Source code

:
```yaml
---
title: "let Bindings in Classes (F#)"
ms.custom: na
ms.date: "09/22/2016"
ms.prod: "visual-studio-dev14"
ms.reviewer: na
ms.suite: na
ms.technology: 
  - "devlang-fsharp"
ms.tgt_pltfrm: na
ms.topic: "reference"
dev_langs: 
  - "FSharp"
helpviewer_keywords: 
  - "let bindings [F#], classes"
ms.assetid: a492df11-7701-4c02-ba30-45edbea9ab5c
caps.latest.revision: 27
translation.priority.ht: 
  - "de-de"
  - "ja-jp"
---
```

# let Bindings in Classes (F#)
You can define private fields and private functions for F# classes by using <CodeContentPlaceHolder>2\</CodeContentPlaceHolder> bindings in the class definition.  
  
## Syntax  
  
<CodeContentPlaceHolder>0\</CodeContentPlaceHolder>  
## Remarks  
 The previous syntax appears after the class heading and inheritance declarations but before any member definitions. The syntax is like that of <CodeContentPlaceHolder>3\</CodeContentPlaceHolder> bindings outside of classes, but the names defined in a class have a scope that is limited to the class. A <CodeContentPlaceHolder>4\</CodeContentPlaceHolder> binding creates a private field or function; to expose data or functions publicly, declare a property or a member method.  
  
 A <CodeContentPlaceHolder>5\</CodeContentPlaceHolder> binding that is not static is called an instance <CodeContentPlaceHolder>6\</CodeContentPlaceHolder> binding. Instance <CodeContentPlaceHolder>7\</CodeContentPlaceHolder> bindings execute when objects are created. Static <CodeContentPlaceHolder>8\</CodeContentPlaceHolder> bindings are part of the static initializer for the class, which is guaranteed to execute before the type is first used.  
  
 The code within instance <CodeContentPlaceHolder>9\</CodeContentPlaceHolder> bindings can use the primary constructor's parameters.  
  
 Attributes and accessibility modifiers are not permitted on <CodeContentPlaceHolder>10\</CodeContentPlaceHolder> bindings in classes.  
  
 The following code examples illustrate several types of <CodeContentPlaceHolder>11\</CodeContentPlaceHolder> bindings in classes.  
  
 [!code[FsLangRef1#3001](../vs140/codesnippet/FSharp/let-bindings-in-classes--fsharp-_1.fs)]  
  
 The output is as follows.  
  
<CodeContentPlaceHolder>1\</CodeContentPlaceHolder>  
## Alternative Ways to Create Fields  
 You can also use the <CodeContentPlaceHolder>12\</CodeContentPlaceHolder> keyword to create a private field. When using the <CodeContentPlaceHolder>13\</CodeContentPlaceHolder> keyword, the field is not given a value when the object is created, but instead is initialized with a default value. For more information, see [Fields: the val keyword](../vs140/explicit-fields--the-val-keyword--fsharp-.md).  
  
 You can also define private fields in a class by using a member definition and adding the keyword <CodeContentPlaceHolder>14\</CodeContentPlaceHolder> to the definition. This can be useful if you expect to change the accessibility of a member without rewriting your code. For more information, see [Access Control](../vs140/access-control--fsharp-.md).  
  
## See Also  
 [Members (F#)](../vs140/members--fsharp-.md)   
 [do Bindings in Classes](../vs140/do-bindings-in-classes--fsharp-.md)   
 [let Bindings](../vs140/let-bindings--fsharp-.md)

Exercise brief:
All of the data needs to be repeated exactly.

Worked solution:
Source code

:
```yaml
---
title: "let Bindings in Classes (F#)"
ms.custom: na
ms.date: "09/22/2016"
ms.prod: "visual-studio-dev14"
ms.reviewer: na
ms.suite: na
ms.technology: 
  - "devlang-fsharp"
ms.tgt_pltfrm: na
ms.topic: "reference"
dev_langs: 
  - "FSharp"
helpviewer_keywords: 
  - "let bindings [F#], classes"
ms.assetid: a492df11-7701-4c02-ba30-45edbea9ab5c
caps.latest.revision: 27
translation.priority.ht: 
  - "de-de"
  - "ja-jp"
---
```

# let Bindings in Classes (F#)
You can define private fields and private functions for F# classes by using <CodeContentPlaceHolder>2\</CodeContentPlaceHolder> bindings in the class definition.  
  
## Syntax  
  
<CodeContentPlaceHolder>0\</CodeContentPlaceHolder>  
## Remarks  
 The previous syntax appears after the class heading and inheritance declarations but before any member definitions. The syntax is like that of <CodeContentPlaceHolder>3\</CodeContentPlaceHolder> bindings outside of classes, but the names defined in a class have a scope that is limited to the class. A <CodeContentPlaceHolder>4\</CodeContentPlaceHolder> binding creates a private field or function; to expose data or functions publicly, declare a property or a member method.  
  
 A <CodeContentPlaceHolder>5\</CodeContentPlaceHolder> binding that is not static is called an instance <CodeContentPlaceHolder>6\</CodeContentPlaceHolder> binding. Instance <CodeContentPlaceHolder>7\</CodeContentPlaceHolder> bindings execute when objects are created. Static <CodeContentPlaceHolder>8\</CodeContentPlaceHolder> bindings are part of the static initializer for the class, which is guaranteed to execute before the type is first used.  
  
 The code within instance <CodeContentPlaceHolder>9\</CodeContentPlaceHolder> bindings can use the primary constructor's parameters.  
  
 Attributes and accessibility modifiers are not permitted on <CodeContentPlaceHolder>10\</CodeContentPlaceHolder> bindings in classes.  
  
 The following code examples illustrate several types of <CodeContentPlaceHolder>11\</CodeContentPlaceHolder> bindings in classes.  
  
 [!code[FsLangRef1#3001](../vs140/codesnippet/FSharp/let-bindings-in-classes--fsharp-_1.fs)]  
  
 The output is as follows.  
  
<CodeContentPlaceHolder>1\</CodeContentPlaceHolder>  
## Alternative Ways to Create Fields  
 You can also use the <CodeContentPlaceHolder>12\</CodeContentPlaceHolder> keyword to create a private field. When using the <CodeContentPlaceHolder>13\</CodeContentPlaceHolder> keyword, the field is not given a value when the object is created, but instead is initialized with a default value. For more information, see [Fields: the val keyword](../vs140/explicit-fields--the-val-keyword--fsharp-.md).  
  
 You can also define private fields in a class by using a member definition and adding the keyword <CodeContentPlaceHolder>14\</CodeContentPlaceHolder> to the definition. This can be useful if you expect to change the accessibility of a member without rewriting your code. For more information, see [Access Control](../vs140/access-control--fsharp-.md).  
  
## See Also  
 [Members (F#)](../vs140/members--fsharp-.md)   
 [do Bindings in Classes](../vs140/do-bindings-in-classes--fsharp-.md)   
 [let Bindings](../vs140/let-bindings--fsharp-.md)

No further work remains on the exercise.